EXERCISE PROMPT:
Look through the listing for the word "introduction". Copy each line that has it.

Content starts

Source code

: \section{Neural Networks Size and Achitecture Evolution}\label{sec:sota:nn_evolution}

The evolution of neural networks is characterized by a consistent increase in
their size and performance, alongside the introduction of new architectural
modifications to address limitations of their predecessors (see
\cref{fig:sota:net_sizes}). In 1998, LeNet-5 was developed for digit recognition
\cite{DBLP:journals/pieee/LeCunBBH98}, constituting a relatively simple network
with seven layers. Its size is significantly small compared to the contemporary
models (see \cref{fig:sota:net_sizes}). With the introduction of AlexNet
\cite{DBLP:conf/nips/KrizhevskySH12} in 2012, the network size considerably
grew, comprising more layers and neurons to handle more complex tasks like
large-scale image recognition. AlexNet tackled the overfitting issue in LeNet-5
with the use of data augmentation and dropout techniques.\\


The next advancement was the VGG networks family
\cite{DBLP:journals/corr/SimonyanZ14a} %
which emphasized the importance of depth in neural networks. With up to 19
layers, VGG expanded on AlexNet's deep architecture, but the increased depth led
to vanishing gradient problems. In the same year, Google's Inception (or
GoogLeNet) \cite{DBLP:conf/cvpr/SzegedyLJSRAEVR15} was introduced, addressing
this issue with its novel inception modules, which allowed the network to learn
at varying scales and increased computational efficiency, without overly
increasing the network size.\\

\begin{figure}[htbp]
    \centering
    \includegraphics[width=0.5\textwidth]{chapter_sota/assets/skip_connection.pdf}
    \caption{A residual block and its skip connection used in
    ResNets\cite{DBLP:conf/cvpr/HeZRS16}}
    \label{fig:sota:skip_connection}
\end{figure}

Content ends
Content starts

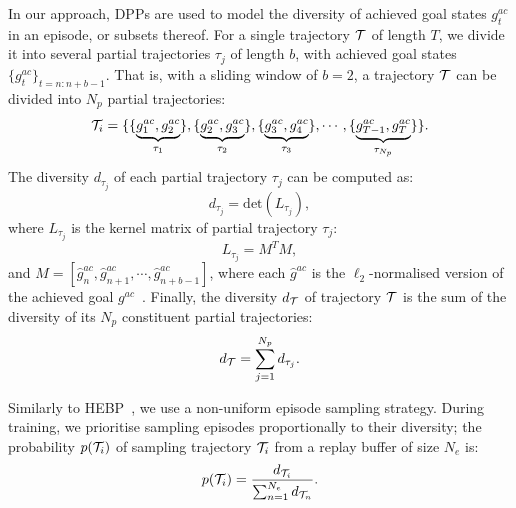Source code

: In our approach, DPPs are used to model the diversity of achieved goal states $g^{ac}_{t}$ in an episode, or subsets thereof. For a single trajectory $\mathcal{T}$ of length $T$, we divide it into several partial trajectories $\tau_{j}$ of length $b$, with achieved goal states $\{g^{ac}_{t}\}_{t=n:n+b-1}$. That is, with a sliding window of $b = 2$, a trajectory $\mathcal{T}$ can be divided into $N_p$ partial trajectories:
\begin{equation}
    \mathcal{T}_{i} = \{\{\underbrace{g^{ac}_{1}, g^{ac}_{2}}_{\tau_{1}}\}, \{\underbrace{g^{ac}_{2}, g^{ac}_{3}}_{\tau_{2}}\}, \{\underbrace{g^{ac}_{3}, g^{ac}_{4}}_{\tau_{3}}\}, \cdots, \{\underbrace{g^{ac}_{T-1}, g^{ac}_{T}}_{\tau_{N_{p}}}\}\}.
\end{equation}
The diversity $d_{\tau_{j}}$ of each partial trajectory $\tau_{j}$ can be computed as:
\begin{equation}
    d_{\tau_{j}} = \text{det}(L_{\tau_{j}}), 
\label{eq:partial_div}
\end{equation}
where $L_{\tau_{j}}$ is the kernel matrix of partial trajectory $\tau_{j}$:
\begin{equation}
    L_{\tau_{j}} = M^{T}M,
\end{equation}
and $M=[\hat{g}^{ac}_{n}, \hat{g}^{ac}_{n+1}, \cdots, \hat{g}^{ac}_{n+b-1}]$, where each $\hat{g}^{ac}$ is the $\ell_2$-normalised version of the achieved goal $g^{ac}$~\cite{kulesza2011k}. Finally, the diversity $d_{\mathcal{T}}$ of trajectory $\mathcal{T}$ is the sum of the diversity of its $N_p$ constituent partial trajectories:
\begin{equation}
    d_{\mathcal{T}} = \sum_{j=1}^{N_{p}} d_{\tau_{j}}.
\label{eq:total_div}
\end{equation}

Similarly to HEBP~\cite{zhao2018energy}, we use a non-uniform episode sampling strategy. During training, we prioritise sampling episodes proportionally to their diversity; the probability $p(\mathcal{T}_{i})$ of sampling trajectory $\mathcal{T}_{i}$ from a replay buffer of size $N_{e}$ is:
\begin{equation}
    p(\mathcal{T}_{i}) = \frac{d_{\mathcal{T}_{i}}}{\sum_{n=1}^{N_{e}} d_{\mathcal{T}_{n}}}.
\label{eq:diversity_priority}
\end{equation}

Content ends
Content starts

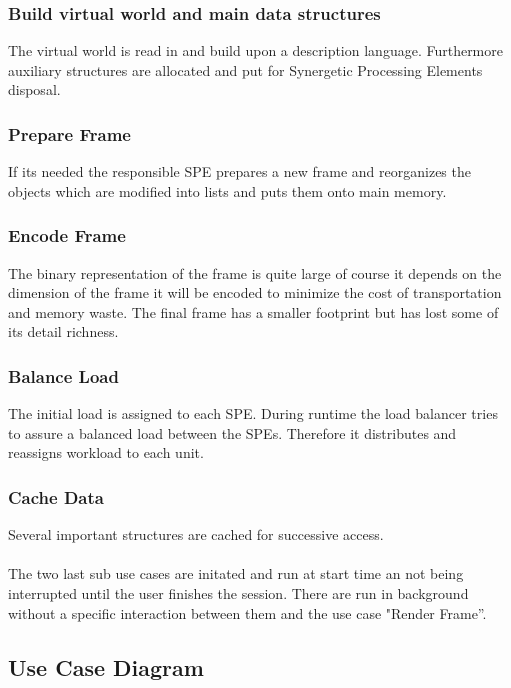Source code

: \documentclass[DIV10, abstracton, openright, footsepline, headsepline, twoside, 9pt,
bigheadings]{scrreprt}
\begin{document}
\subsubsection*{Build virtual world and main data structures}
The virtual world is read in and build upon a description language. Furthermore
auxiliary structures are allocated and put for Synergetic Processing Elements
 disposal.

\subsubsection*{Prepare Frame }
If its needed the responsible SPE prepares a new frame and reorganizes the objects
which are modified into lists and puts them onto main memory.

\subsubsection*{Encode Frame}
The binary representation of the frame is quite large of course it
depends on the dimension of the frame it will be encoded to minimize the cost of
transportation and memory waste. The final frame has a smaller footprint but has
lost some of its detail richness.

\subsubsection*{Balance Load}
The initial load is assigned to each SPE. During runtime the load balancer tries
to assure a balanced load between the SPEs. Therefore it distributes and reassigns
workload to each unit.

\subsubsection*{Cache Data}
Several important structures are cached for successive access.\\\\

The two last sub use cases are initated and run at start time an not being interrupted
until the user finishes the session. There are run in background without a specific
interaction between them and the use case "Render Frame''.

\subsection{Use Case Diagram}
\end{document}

Content ends

OUTPUT:
their size and performance, alongside the introduction of new architectural
models (see \cref{fig:sota:net_sizes}). With the introduction of AlexNet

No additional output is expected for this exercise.